This is getting off topic. I'll ask how can we tell and then we can get back. This stemmed off of the temporary mountain theory. I still stand by my statement that outside sources would've mentioned such a large mountain appearing out of nowhere and disappearing into thin air. So how do we know they just copied from the Bible?
Given that we have a total of twp sources that mention the sky going black in any fashion, and one of them's only to critique an attribution to a natural cause, meaning we'd have more references to this event than others, it's pretty clear there just aren't too many records of stories from that time. We can tell they just copied the Bible because Thallus is the only one even conceivably close to the right time to have lived through the event, though even being charitable he'd have been very young, and the fact is his explanation conflicts with what, reportedly, he would have observed. It has to be second hand evidence.
But, yeah, even so the original point stands: two surviving sources, one written to rebut. And we don't even have the original manuscripts, just people talking about what they'd once read. We have next to no texts from that far back in time.

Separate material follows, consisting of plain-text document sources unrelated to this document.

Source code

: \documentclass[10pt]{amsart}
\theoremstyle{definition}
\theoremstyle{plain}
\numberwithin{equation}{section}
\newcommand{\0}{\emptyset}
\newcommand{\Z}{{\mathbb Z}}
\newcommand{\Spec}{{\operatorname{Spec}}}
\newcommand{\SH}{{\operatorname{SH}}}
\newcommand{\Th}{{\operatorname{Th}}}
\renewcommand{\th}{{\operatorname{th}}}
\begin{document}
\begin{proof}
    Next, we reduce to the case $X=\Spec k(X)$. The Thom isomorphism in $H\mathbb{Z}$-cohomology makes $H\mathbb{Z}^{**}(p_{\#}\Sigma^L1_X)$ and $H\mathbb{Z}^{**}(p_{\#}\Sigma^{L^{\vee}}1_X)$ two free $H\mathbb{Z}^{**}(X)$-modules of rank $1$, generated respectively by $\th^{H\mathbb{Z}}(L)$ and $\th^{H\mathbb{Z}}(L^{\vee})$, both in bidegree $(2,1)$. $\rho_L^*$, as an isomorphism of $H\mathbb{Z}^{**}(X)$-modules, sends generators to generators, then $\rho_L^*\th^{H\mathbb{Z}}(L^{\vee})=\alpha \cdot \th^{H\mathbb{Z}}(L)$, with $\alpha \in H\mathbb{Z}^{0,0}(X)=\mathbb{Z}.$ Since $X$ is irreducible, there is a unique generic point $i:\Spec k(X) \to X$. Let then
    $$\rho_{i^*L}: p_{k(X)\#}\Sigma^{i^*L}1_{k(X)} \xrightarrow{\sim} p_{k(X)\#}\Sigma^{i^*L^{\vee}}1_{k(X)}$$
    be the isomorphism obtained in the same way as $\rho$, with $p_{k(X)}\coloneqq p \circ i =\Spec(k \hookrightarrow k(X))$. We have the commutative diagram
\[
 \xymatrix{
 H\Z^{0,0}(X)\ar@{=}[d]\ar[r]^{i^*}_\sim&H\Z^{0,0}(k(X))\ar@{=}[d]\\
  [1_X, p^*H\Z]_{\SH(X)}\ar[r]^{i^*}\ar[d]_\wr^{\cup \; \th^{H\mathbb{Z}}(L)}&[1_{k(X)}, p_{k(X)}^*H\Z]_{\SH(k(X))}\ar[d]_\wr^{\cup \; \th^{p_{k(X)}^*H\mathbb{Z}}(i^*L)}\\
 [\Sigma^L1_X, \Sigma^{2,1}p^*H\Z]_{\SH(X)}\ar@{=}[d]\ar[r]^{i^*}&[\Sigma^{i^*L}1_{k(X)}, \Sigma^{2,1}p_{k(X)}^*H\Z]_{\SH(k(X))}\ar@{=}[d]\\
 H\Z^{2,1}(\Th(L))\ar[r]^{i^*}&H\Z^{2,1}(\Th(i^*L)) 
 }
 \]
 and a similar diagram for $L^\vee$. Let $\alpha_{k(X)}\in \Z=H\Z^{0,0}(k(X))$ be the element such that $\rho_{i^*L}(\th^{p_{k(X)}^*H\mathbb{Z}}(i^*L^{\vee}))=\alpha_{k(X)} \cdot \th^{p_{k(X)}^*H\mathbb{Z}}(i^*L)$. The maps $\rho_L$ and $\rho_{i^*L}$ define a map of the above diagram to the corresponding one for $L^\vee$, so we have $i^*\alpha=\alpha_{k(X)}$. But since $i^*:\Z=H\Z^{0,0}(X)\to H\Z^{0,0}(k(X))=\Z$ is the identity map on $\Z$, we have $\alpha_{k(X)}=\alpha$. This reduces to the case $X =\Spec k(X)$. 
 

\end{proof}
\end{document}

For the mountain case you'd need it to be written of, sure. That probably would happen. Then you'd need others to reference those writings: which would happen less, recalling that the sources we have, half of them exist to critique the previous material. Such things wouldn't happen in this case, so one source is down. And equally, this event would be written of less as it's implicit: it'd be far easier to talk about the darkness, say, as the verse is given explicitly, rather than providing a bit of meta and then a reference.
Unfortunately, something not being written of isn't great evidence for or against anything when the source would be that old.